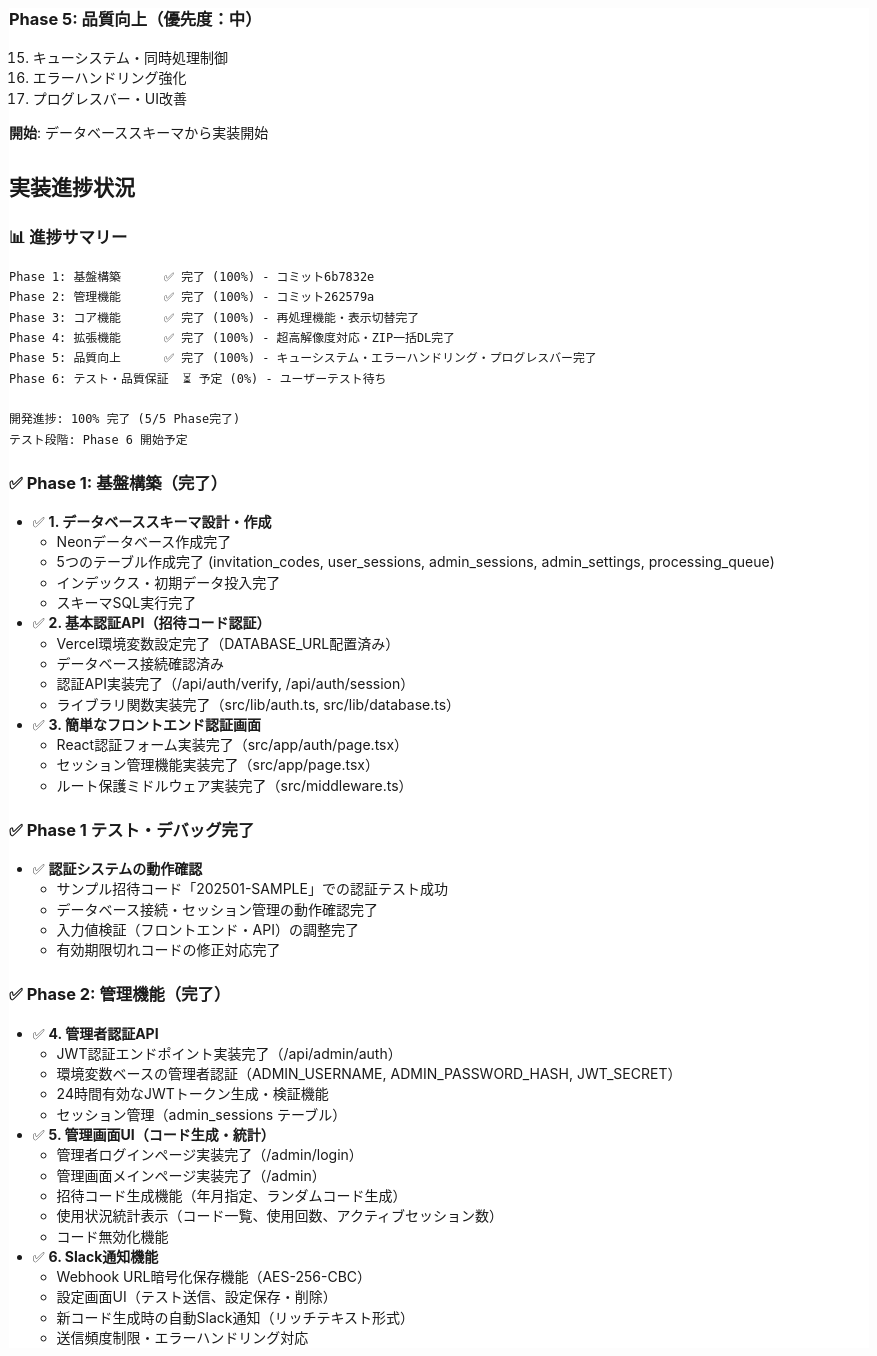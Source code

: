 ### Phase 5: 品質向上（優先度：中）
15. キューシステム・同時処理制御
16. エラーハンドリング強化
17. プログレスバー・UI改善

**開始**: データベーススキーマから実装開始

## 実装進捗状況

### 📊 進捗サマリー
```
Phase 1: 基盤構築      ✅ 完了 (100%) - コミット6b7832e
Phase 2: 管理機能      ✅ 完了 (100%) - コミット262579a  
Phase 3: コア機能      ✅ 完了 (100%) - 再処理機能・表示切替完了
Phase 4: 拡張機能      ✅ 完了 (100%) - 超高解像度対応・ZIP一括DL完了
Phase 5: 品質向上      ✅ 完了 (100%) - キューシステム・エラーハンドリング・プログレスバー完了
Phase 6: テスト・品質保証  ⏳ 予定 (0%) - ユーザーテスト待ち

開発進捗: 100% 完了 (5/5 Phase完了)
テスト段階: Phase 6 開始予定
```

### ✅ Phase 1: 基盤構築（完了）
- ✅ **1. データベーススキーマ設計・作成** 
  - Neonデータベース作成完了
  - 5つのテーブル作成完了 (invitation_codes, user_sessions, admin_sessions, admin_settings, processing_queue)
  - インデックス・初期データ投入完了
  - スキーマSQL実行完了
- ✅ **2. 基本認証API（招待コード認証）** 
  - Vercel環境変数設定完了（DATABASE_URL配置済み）
  - データベース接続確認済み
  - 認証API実装完了（/api/auth/verify, /api/auth/session）
  - ライブラリ関数実装完了（src/lib/auth.ts, src/lib/database.ts）
- ✅ **3. 簡単なフロントエンド認証画面** 
  - React認証フォーム実装完了（src/app/auth/page.tsx）
  - セッション管理機能実装完了（src/app/page.tsx）
  - ルート保護ミドルウェア実装完了（src/middleware.ts）

### ✅ Phase 1 テスト・デバッグ完了
- ✅ **認証システムの動作確認**
  - サンプル招待コード「202501-SAMPLE」での認証テスト成功
  - データベース接続・セッション管理の動作確認完了
  - 入力値検証（フロントエンド・API）の調整完了
  - 有効期限切れコードの修正対応完了

### ✅ Phase 2: 管理機能（完了）
- ✅ **4. 管理者認証API**
  - JWT認証エンドポイント実装完了（/api/admin/auth）
  - 環境変数ベースの管理者認証（ADMIN_USERNAME, ADMIN_PASSWORD_HASH, JWT_SECRET）
  - 24時間有効なJWTトークン生成・検証機能
  - セッション管理（admin_sessions テーブル）
- ✅ **5. 管理画面UI（コード生成・統計）**
  - 管理者ログインページ実装完了（/admin/login）
  - 管理画面メインページ実装完了（/admin）
  - 招待コード生成機能（年月指定、ランダムコード生成）
  - 使用状況統計表示（コード一覧、使用回数、アクティブセッション数）
  - コード無効化機能
- ✅ **6. Slack通知機能**
  - Webhook URL暗号化保存機能（AES-256-CBC）
  - 設定画面UI（テスト送信、設定保存・削除）
  - 新コード生成時の自動Slack通知（リッチテキスト形式）
  - 送信頻度制限・エラーハンドリング対応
____________________
Copy the line containing "- データベース接続・セッション管理の動作確認完了" exactly. Then copy every line after it through the end of the listing, and nothing more.

  - データベース接続・セッション管理の動作確認完了
  - 入力値検証（フロントエンド・API）の調整完了
  - 有効期限切れコードの修正対応完了

### ✅ Phase 2: 管理機能（完了）
- ✅ **4. 管理者認証API**
  - JWT認証エンドポイント実装完了（/api/admin/auth）
  - 環境変数ベースの管理者認証（ADMIN_USERNAME, ADMIN_PASSWORD_HASH, JWT_SECRET）
  - 24時間有効なJWTトークン生成・検証機能
  - セッション管理（admin_sessions テーブル）
- ✅ **5. 管理画面UI（コード生成・統計）**
  - 管理者ログインページ実装完了（/admin/login）
  - 管理画面メインページ実装完了（/admin）
  - 招待コード生成機能（年月指定、ランダムコード生成）
  - 使用状況統計表示（コード一覧、使用回数、アクティブセッション数）
  - コード無効化機能
- ✅ **6. Slack通知機能**
  - Webhook URL暗号化保存機能（AES-256-CBC）
  - 設定画面UI（テスト送信、設定保存・削除）
  - 新コード生成時の自動Slack通知（リッチテキスト形式）
  - 送信頻度制限・エラーハンドリング対応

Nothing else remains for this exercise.